12^th World Pediatric Congress

Biography

Biography: Haitham Talo

Abstract

Functionally univentricular hearts represent around 10% of congenital heart defects (CHD). The majority of patients with these conditions do not survive the neonatal period or early infancy without proper intervention. Only a few patients with an optimal balance between pulmonary and systemic circulation may survive into adulthood without surgical intervention. Patients with univentricular CHD represent a group of cardiac malformations almost always determined by a dominant right or left ventricle. The following are the most common subtypes of functionally univentricular hearts: In the first group, the ventricle may present with univentricular atrioventricular connection; the two atrioventricular valves drain into a dominant pumping ventricle as in patients with double inlet ventricle.
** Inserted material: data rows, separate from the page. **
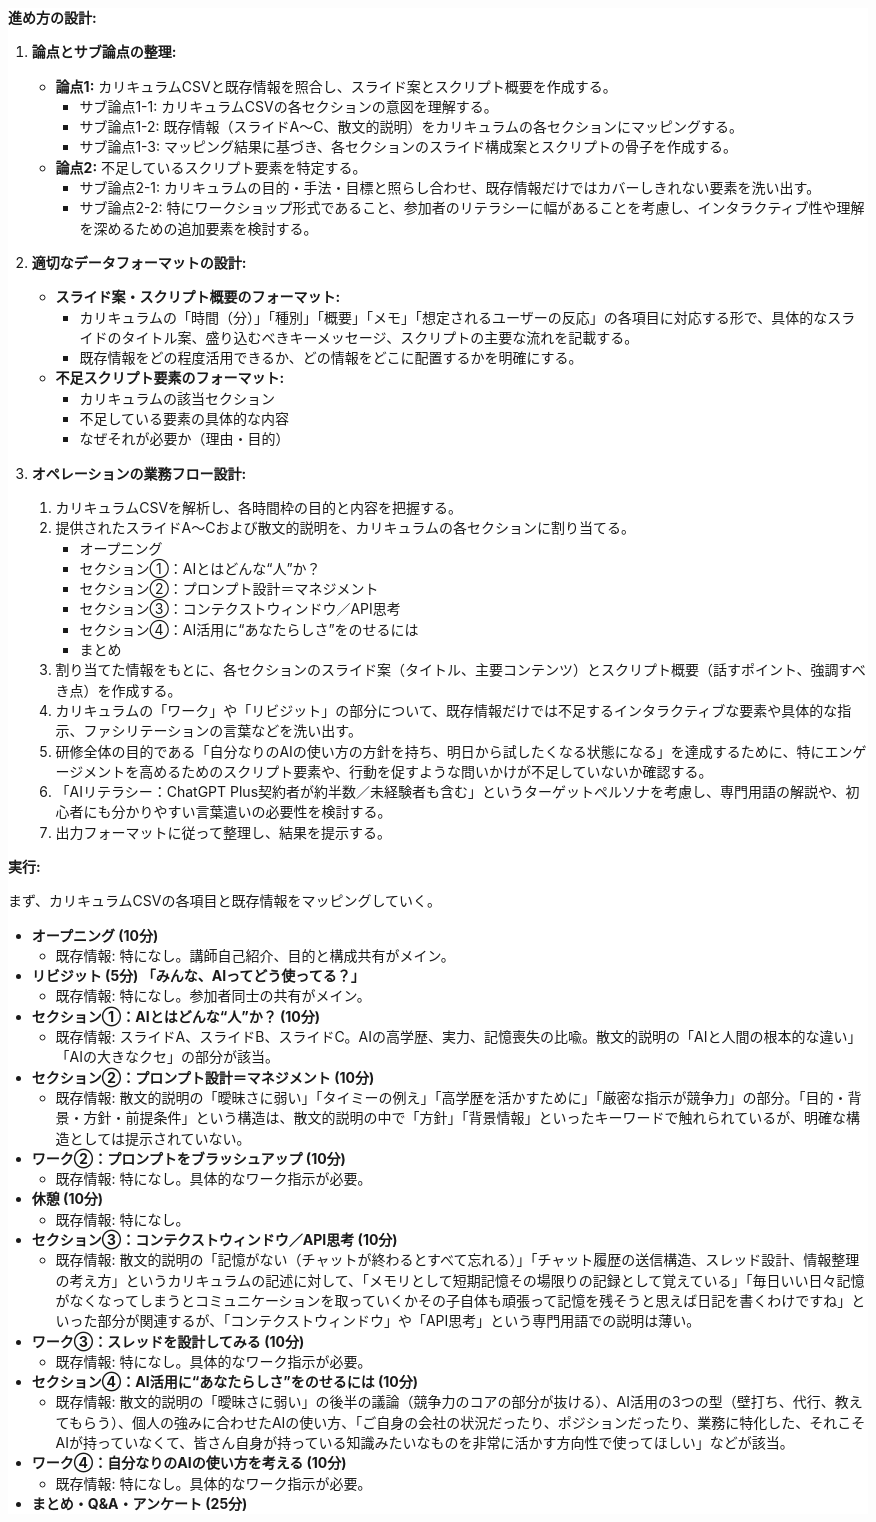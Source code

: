 **進め方の設計:**

1.  **論点とサブ論点の整理:**
    *   **論点1:** カリキュラムCSVと既存情報を照合し、スライド案とスクリプト概要を作成する。
        *   サブ論点1-1: カリキュラムCSVの各セクションの意図を理解する。
        *   サブ論点1-2: 既存情報（スライドA～C、散文的説明）をカリキュラムの各セクションにマッピングする。
        *   サブ論点1-3: マッピング結果に基づき、各セクションのスライド構成案とスクリプトの骨子を作成する。
    *   **論点2:** 不足しているスクリプト要素を特定する。
        *   サブ論点2-1: カリキュラムの目的・手法・目標と照らし合わせ、既存情報だけではカバーしきれない要素を洗い出す。
        *   サブ論点2-2: 特にワークショップ形式であること、参加者のリテラシーに幅があることを考慮し、インタラクティブ性や理解を深めるための追加要素を検討する。

2.  **適切なデータフォーマットの設計:**
    *   **スライド案・スクリプト概要のフォーマット:**
        *   カリキュラムの「時間（分）」「種別」「概要」「メモ」「想定されるユーザーの反応」の各項目に対応する形で、具体的なスライドのタイトル案、盛り込むべきキーメッセージ、スクリプトの主要な流れを記載する。
        *   既存情報をどの程度活用できるか、どの情報をどこに配置するかを明確にする。
    *   **不足スクリプト要素のフォーマット:**
        *   カリキュラムの該当セクション
        *   不足している要素の具体的な内容
        *   なぜそれが必要か（理由・目的）

3.  **オペレーションの業務フロー設計:**
    1.  カリキュラムCSVを解析し、各時間枠の目的と内容を把握する。
    2.  提供されたスライドA～Cおよび散文的説明を、カリキュラムの各セクションに割り当てる。
        *   オープニング
        *   セクション①：AIとはどんな“人”か？
        *   セクション②：プロンプト設計＝マネジメント
        *   セクション③：コンテクストウィンドウ／API思考
        *   セクション④：AI活用に“あなたらしさ”をのせるには
        *   まとめ
    3.  割り当てた情報をもとに、各セクションのスライド案（タイトル、主要コンテンツ）とスクリプト概要（話すポイント、強調すべき点）を作成する。
    4.  カリキュラムの「ワーク」や「リビジット」の部分について、既存情報だけでは不足するインタラクティブな要素や具体的な指示、ファシリテーションの言葉などを洗い出す。
    5.  研修全体の目的である「自分なりのAIの使い方の方針を持ち、明日から試したくなる状態になる」を達成するために、特にエンゲージメントを高めるためのスクリプト要素や、行動を促すような問いかけが不足していないか確認する。
    6.  「AIリテラシー：ChatGPT Plus契約者が約半数／未経験者も含む」というターゲットペルソナを考慮し、専門用語の解説や、初心者にも分かりやすい言葉遣いの必要性を検討する。
    7.  出力フォーマットに従って整理し、結果を提示する。

**実行:**

まず、カリキュラムCSVの各項目と既存情報をマッピングしていく。

*   **オープニング (10分)**
    *   既存情報: 特になし。講師自己紹介、目的と構成共有がメイン。
*   **リビジット (5分) 「みんな、AIってどう使ってる？」**
    *   既存情報: 特になし。参加者同士の共有がメイン。
*   **セクション①：AIとはどんな“人”か？ (10分)**
    *   既存情報: スライドA、スライドB、スライドC。AIの高学歴、実力、記憶喪失の比喩。散文的説明の「AIと人間の根本的な違い」「AIの大きなクセ」の部分が該当。
*   **セクション②：プロンプト設計＝マネジメント (10分)**
    *   既存情報: 散文的説明の「曖昧さに弱い」「タイミーの例え」「高学歴を活かすために」「厳密な指示が競争力」の部分。「目的・背景・方針・前提条件」という構造は、散文的説明の中で「方針」「背景情報」といったキーワードで触れられているが、明確な構造としては提示されていない。
*   **ワーク②：プロンプトをブラッシュアップ (10分)**
    *   既存情報: 特になし。具体的なワーク指示が必要。
*   **休憩 (10分)**
    *   既存情報: 特になし。
*   **セクション③：コンテクストウィンドウ／API思考 (10分)**
    *   既存情報: 散文的説明の「記憶がない（チャットが終わるとすべて忘れる）」「チャット履歴の送信構造、スレッド設計、情報整理の考え方」というカリキュラムの記述に対して、「メモリとして短期記憶その場限りの記録として覚えている」「毎日いい日々記憶がなくなってしまうとコミュニケーションを取っていくかその子自体も頑張って記憶を残そうと思えば日記を書くわけですね」といった部分が関連するが、「コンテクストウィンドウ」や「API思考」という専門用語での説明は薄い。
*   **ワーク③：スレッドを設計してみる (10分)**
    *   既存情報: 特になし。具体的なワーク指示が必要。
*   **セクション④：AI活用に“あなたらしさ”をのせるには (10分)**
    *   既存情報: 散文的説明の「曖昧さに弱い」の後半の議論（競争力のコアの部分が抜ける）、AI活用の3つの型（壁打ち、代行、教えてもらう）、個人の強みに合わせたAIの使い方、「ご自身の会社の状況だったり、ポジションだったり、業務に特化した、それこそAIが持っていなくて、皆さん自身が持っている知識みたいなものを非常に活かす方向性で使ってほしい」などが該当。
*   **ワーク④：自分なりのAIの使い方を考える (10分)**
    *   既存情報: 特になし。具体的なワーク指示が必要。
*   **まとめ・Q&A・アンケート (25分)**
In the second group, the patients have absence or severe stenosis of either the right or left atrioventricular connection almost always associated with severe hypoplasia of the corresponding ventricle (for example, patients with tricuspid or mitral atresia, hypoplastic left heart syndrome). In the third group, the patients have bilateral atrioventricular connection but either marked hypoplasia of the right or left ventricle or abnormalities of atrioventricular or ventriculoarterial connection precluding a biventricular repair (for example, unbalanced atrioventricular septal defect or complex forms of transposition of the great arteries). So, it is a wide range of congenital heart defects that can be palliated by series of surgical intervention ending with the modified Fontan operation irrespective of the underlying cardiac malformation and associated anomalies of the systemic venous and pulmonary venous return. These groups of patients require lifelong follow up and serial evaluation because, despite reduced operative mortality, there remains a worrying decrement during long term follow up due to sequelae and complications of the univentricular circulation.